Andres Freund <[email protected]> writes:
> On April 15, 2022 11:23:40 AM EDT, Tom Lane <[email protected]> wrote:
>> The something is the logical replication launcher. In the failing runs,
>> it is advertising xmin = 724 (the post-initdb NextXID) and continues to
>> do so well past the point where tenk1 gets vacuumed.
> That explains it. Before shmstat autovac needed to wait for the stats
> collector to write out stats. Now it's near instantaneous. So the issue
> probably existed before, just unlikely to ever be reached.
Um, this is the logical replication launcher, not the autovac launcher.
Your observation that a sleep in get_database_list() reproduces it
confirms that, and I don't entirely see why the timing of the LR launcher
would have changed.
(On thinking about it, I suppose the AV launcher might trigger this
too, but that is not the PID I saw in testing.)

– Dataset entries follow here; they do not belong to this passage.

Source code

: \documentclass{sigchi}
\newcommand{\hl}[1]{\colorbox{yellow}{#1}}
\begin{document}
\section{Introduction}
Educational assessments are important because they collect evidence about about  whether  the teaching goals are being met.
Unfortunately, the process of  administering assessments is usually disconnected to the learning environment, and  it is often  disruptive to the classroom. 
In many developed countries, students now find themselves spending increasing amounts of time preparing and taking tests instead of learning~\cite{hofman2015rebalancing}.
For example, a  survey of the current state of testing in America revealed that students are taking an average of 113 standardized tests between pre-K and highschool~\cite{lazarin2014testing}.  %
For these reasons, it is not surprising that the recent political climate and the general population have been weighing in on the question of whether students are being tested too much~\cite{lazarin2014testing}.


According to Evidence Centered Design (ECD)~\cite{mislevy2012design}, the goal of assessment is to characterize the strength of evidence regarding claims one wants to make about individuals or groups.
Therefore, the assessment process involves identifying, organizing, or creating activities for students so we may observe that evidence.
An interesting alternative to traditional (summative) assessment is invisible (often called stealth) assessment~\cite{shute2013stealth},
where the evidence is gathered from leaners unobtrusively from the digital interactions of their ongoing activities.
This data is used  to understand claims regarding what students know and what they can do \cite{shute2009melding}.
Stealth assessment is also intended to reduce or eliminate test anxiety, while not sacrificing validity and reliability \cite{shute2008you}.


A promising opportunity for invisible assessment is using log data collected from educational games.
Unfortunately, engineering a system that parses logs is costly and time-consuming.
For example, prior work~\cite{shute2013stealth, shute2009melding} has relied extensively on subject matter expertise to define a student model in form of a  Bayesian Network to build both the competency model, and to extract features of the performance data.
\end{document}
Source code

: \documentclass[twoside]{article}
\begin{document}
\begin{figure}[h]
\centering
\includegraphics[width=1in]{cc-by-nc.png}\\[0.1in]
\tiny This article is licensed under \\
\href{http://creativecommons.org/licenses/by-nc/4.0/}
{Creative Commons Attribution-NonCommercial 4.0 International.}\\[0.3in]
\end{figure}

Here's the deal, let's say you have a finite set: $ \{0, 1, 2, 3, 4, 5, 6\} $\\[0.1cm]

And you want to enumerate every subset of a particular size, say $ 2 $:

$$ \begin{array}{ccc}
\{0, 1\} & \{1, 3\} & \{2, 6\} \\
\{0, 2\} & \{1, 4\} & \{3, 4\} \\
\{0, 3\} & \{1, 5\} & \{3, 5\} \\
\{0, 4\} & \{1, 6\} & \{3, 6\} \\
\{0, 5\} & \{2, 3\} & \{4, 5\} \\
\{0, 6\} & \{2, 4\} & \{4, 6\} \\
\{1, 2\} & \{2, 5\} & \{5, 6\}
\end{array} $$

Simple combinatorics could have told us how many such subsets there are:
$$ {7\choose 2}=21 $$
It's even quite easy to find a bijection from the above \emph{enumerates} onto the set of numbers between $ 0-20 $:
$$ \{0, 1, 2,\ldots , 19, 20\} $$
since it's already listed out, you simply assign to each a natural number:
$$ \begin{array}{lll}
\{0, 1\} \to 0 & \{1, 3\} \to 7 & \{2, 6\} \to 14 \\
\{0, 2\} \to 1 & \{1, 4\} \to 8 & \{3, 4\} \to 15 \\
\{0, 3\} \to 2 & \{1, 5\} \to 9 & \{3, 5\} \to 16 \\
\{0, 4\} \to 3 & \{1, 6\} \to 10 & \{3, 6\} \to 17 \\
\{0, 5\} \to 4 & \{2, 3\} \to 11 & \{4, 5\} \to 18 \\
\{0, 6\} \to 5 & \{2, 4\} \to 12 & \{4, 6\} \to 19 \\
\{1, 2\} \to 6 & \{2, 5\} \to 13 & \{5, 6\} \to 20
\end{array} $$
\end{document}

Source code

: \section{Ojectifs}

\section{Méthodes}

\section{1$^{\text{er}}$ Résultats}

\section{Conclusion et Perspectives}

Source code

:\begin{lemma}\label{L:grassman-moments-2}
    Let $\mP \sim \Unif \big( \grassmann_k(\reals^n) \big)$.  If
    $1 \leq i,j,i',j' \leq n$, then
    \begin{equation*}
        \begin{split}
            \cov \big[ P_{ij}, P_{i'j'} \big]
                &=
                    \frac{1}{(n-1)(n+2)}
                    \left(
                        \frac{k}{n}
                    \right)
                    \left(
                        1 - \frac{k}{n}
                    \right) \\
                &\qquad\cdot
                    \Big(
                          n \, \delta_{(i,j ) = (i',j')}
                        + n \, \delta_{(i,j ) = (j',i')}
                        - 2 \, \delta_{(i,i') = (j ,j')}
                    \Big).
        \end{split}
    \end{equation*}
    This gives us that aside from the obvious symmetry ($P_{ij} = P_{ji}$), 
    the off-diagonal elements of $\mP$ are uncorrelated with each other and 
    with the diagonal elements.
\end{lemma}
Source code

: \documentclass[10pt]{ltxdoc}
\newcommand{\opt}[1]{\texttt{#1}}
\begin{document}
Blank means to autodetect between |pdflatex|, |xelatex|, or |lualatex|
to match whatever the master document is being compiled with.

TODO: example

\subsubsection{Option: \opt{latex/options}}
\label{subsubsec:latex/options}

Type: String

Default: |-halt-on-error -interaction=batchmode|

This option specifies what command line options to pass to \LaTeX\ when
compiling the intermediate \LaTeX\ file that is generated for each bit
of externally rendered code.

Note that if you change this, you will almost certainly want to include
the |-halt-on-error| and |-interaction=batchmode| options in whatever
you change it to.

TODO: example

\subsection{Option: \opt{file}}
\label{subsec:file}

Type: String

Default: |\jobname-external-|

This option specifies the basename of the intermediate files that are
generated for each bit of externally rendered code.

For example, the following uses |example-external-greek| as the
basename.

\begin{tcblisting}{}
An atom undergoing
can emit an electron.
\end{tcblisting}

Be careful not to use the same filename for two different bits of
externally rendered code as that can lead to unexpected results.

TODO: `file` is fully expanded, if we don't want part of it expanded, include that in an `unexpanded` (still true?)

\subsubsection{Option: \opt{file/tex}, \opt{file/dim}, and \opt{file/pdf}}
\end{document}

> We can't just ignore database less xmins for non-shared rels, because
> walsender propagates hot_standby_feedback that way. But we can probably add a
> flag somewhere indicating whether a database less PGPROC has to be accounted
> in the horizon for non-shared rels.
Yeah, I was also thinking about a flag in PGPROC being a more reliable
way to do this. Is there anything besides walsenders that should set
that flag?
regards, tom lane